WORK REQUEST. Through the line with "longitude coordinates, and" and starting from the first line, return the records below word for word, with pictures left out.

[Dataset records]
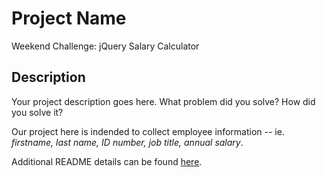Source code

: # Project Name

Weekend Challenge: jQuery Salary Calculator

## Description

Your project description goes here. What problem did you solve? How did you solve it?

Our project here is indended to collect employee information -- ie. _firstname, last name, ID number, job title, annual salary_.



Additional README details can be found [here](https://github.com/PrimeAcademy/readme-template/blob/master/README.md).

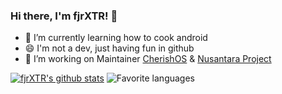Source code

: ### Hi there, I'm fjrXTR! 👋

- 🌱 I’m currently learning how to cook android
- 😄 I'm not a dev, just having fun in github
- 🔭 I’m working on Maintainer <a href="https://github.com/cherishOS">CherishOS</a> & <a href="https://nusantararom.org/">Nusantara Project</a>

[![fjrXTR's github stats](https://github-readme-stats.vercel.app/api?username=fjrXTR&theme=dark&layout=compact)](https://github.com/fajar3109)
![Favorite languages](https://github-readme-stats.vercel.app/api/top-langs/?username=fjrXTR&theme=dark&layout=compact)

<!--
**fjrXTR/fjrXTR** is a ✨ _special_ ✨ repository because its `README.md` (this file) appears on your GitHub profile.

Here are some ideas to get you started:

- 🔭 I’m currently working on ...
- 🌱 I’m currently learning ...
- 👯 I’m looking to collaborate on ...
- 🤔 I’m looking for help with ...
- 💬 Ask me about ...
- 📫 How to reach me: ...
- 😄 Pronouns: ...
- ⚡ Fun fact: ...
-->

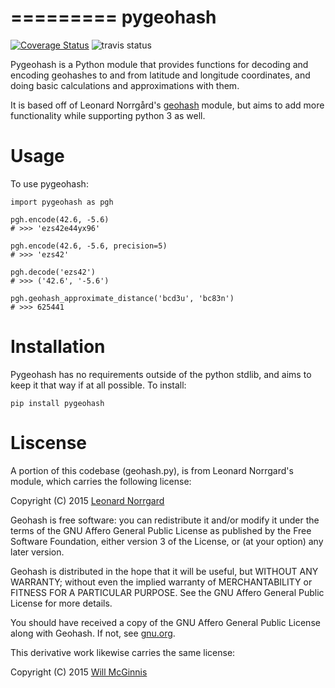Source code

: =========
pygeohash
=========

[![Coverage Status](https://coveralls.io/repos/wdm0006/pygeohash/badge.svg?branch=master&service=github)](https://coveralls.io/github/wdm0006/pygeohash?branch=master)  ![travis status](https://travis-ci.org/wdm0006/pygeohash.svg?branch=master) 

Pygeohash is a Python module that provides functions for decoding and encoding geohashes to and from latitude and 
longitude coordinates, and doing basic calculations and approximations with them.

It is based off of Leonard Norrgård's [geohash](https://github.com/vinsci/geohash) module, but aims to add more 
functionality while supporting python 3 as well.


Usage
=====

To use pygeohash:

    import pygeohash as pgh
    
    pgh.encode(42.6, -5.6)
    # >>> 'ezs42e44yx96'
    
    pgh.encode(42.6, -5.6, precision=5)
    # >>> 'ezs42'
    
    pgh.decode('ezs42')
    # >>> ('42.6', '-5.6')
    
    pgh.geohash_approximate_distance('bcd3u', 'bc83n')
    # >>> 625441

Installation
============

Pygeohash has no requirements outside of the python stdlib, and aims to keep it that way if at all possible. To install:

    pip install pygeohash
   
Liscense
========

A portion of this codebase (geohash.py), is from Leonard Norrgard's module, which carries the following license:

Copyright (C) 2015 [Leonard Norrgard](leonard.norrgard@gmail.com)

Geohash is free software: you can redistribute it and/or modify it
under the terms of the GNU Affero General Public License as published
by the Free Software Foundation, either version 3 of the License, or
(at your option) any later version.

Geohash is distributed in the hope that it will be useful, but WITHOUT
ANY WARRANTY; without even the implied warranty of MERCHANTABILITY or
FITNESS FOR A PARTICULAR PURPOSE.  See the GNU Affero General Public
License for more details.

You should have received a copy of the GNU Affero General Public
License along with Geohash.  If not, see
[gnu.org](http://www.gnu.org/licenses/).

This derivative work likewise carries the same license:

Copyright (C) 2015 [Will McGinnis](will@pedalwrencher.com)

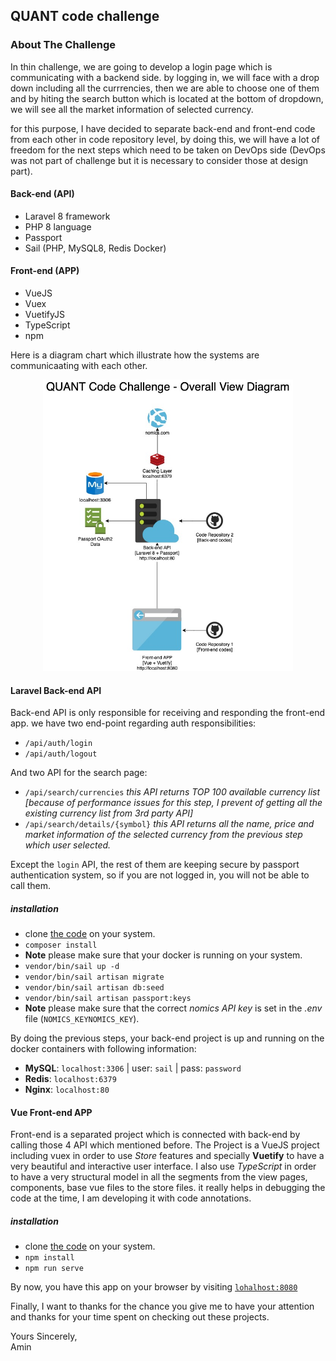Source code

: ## QUANT code challenge

### About The Challenge

<p>
In thin challenge, we are going to develop a login page  which is communicating with a backend side. by logging in, we will face  with a drop down including all the currrencies, then we are able to choose one of them and by hiting the search button which is located at the  bottom of dropdown, we will see all the market information of selected currency.
</p>

<p>
for this purpose, I have decided to separate back-end and front-end code from each other in code repository level, by doing this, we will have a lot of freedom for the next steps which need to  be taken on DevOps side (DevOps was not part of challenge but it is necessary to consider those at design part). 

#### Back-end (API)
- Laravel 8 framework
- PHP 8 language
- Passport
- Sail (PHP, MySQL8, Redis Docker)

#### Front-end (APP)
- VueJS
- Vuex
- VuetifyJS
- TypeScript
- npm
</p>

<p>
Here is a diagram chart which illustrate how the systems are communicaating with each other.
</p>
<p align="center">
<img src="https://raw.githubusercontent.com/AminEshtiaghi/quant-challenge-api/main/resources/docs/DesignChart.jpg" width="400">
</p>

#### Laravel Back-end API

Back-end API is only responsible for receiving and responding the front-end app.
we have two end-point regarding auth responsibilities:

- `/api/auth/login`
- `/api/auth/logout`

And two API for the search page:
- `/api/search/currencies` *this API returns TOP 100 available currency list [because of performance issues for this step, I prevent of getting all the existing currency list from 3rd party API]*
- `/api/search/details/{symbol}` *this API returns all the name, price and market information of the selected currency from the previous step which user selected.*

Except the `login` API, the rest of them are keeping secure by passport authentication system, so if you are not logged in, you will not be able to call them.

##### installation
- clone [the code](https://github.com/AminEshtiaghi/quant-challenge-api) on your system.
- `composer install`
- **Note** please make sure that your docker is running on your system.
- `vendor/bin/sail up -d`
- `vendor/bin/sail artisan migrate`
- `vendor/bin/sail artisan db:seed`
- `vendor/bin/sail artisan passport:keys`
- **Note** please make sure that the correct *nomics API key*  is set in the *.env* file (`NOMICS_KEYNOMICS_KEY`).

By doing the previous steps, your back-end project is up and running on the docker containers with following information:
- **MySQL**: `localhost:3306` | user: `sail` | pass: `password`
- **Redis**: `localhost:6379`
- **Nginx**: `localhost:80`

#### Vue Front-end APP

Front-end is a separated project which is connected with back-end by calling those 4 API which mentioned before.
The Project is a VueJS project including vuex in order to use *Store* features and specially **Vuetify** to have a very beautiful and interactive user interface.
I also use *TypeScript* in order to have a very structural model in all the segments from the view pages, components, base vue files to the store files. it really helps in debugging the code at the time, I am developing it with code annotations.

##### installation
- clone [the code](https://github.com/AminEshtiaghi/quant-challenge-app) on your system.
- `npm install`
- `npm run serve`

By now, you have this app on your browser by visiting [`lohalhost:8080`](http://localhost:8080)



Finally, I want to thanks for the chance you give me to have your attention and thanks for your time spent on checking out these projects.

Yours Sincerely,
<br/>
Amin
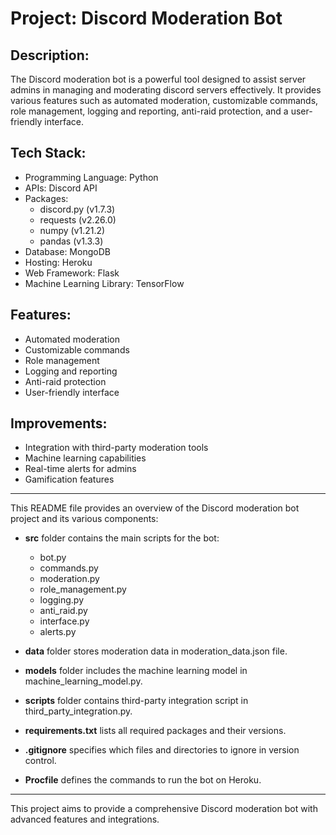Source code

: # Project: Discord Moderation Bot

## Description:
The Discord moderation bot is a powerful tool designed to assist server admins in managing and moderating discord servers effectively. It provides various features such as automated moderation, customizable commands, role management, logging and reporting, anti-raid protection, and a user-friendly interface.

## Tech Stack:
- Programming Language: Python
- APIs: Discord API
- Packages: 
  - discord.py (v1.7.3)
  - requests (v2.26.0)
  - numpy (v1.21.2)
  - pandas (v1.3.3)
- Database: MongoDB
- Hosting: Heroku
- Web Framework: Flask
- Machine Learning Library: TensorFlow

## Features:
- Automated moderation
- Customizable commands
- Role management
- Logging and reporting
- Anti-raid protection
- User-friendly interface

## Improvements:
- Integration with third-party moderation tools
- Machine learning capabilities
- Real-time alerts for admins
- Gamification features

---

This README file provides an overview of the Discord moderation bot project and its various components:

- **src** folder contains the main scripts for the bot:
  - bot.py
  - commands.py
  - moderation.py
  - role_management.py
  - logging.py
  - anti_raid.py
  - interface.py
  - alerts.py

- **data** folder stores moderation data in moderation_data.json file.

- **models** folder includes the machine learning model in machine_learning_model.py.

- **scripts** folder contains third-party integration script in third_party_integration.py.

- **requirements.txt** lists all required packages and their versions.

- **.gitignore** specifies which files and directories to ignore in version control.

- **Procfile** defines the commands to run the bot on Heroku.

---

This project aims to provide a comprehensive Discord moderation bot with advanced features and integrations.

EXERCISE ANSWER.
Source code

: # Project Name

Weekend Challenge: jQuery Salary Calculator

## Description

Your project description goes here. What problem did you solve? How did you solve it?

Our project here is indended to collect employee information -- ie. _firstname, last name, ID number, job title, annual salary_.



Additional README details can be found [here](https://github.com/PrimeAcademy/readme-template/blob/master/README.md).

Source code

: ### Hi there, I'm fjrXTR! 👋

- 🌱 I’m currently learning how to cook android
- 😄 I'm not a dev, just having fun in github
- 🔭 I’m working on Maintainer <a href="https://github.com/cherishOS">CherishOS</a> & <a href="https://nusantararom.org/">Nusantara Project</a>

[![fjrXTR's github stats](https://github-readme-stats.vercel.app/api?username=fjrXTR&theme=dark&layout=compact)](https://github.com/fajar3109)
![Favorite languages](https://github-readme-stats.vercel.app/api/top-langs/?username=fjrXTR&theme=dark&layout=compact)

<!--
**fjrXTR/fjrXTR** is a ✨ _special_ ✨ repository because its `README.md` (this file) appears on your GitHub profile.

Here are some ideas to get you started:

- 🔭 I’m currently working on ...
- 🌱 I’m currently learning ...
- 👯 I’m looking to collaborate on ...
- 🤔 I’m looking for help with ...
- 💬 Ask me about ...
- 📫 How to reach me: ...
- 😄 Pronouns: ...
- ⚡ Fun fact: ...
-->

Source code

: =========
pygeohash
=========

[![Coverage Status](https://coveralls.io/repos/wdm0006/pygeohash/badge.svg?branch=master&service=github)](https://coveralls.io/github/wdm0006/pygeohash?branch=master)  ![travis status](https://travis-ci.org/wdm0006/pygeohash.svg?branch=master) 

Pygeohash is a Python module that provides functions for decoding and encoding geohashes to and from latitude and 
longitude coordinates, and doing basic calculations and approximations with them.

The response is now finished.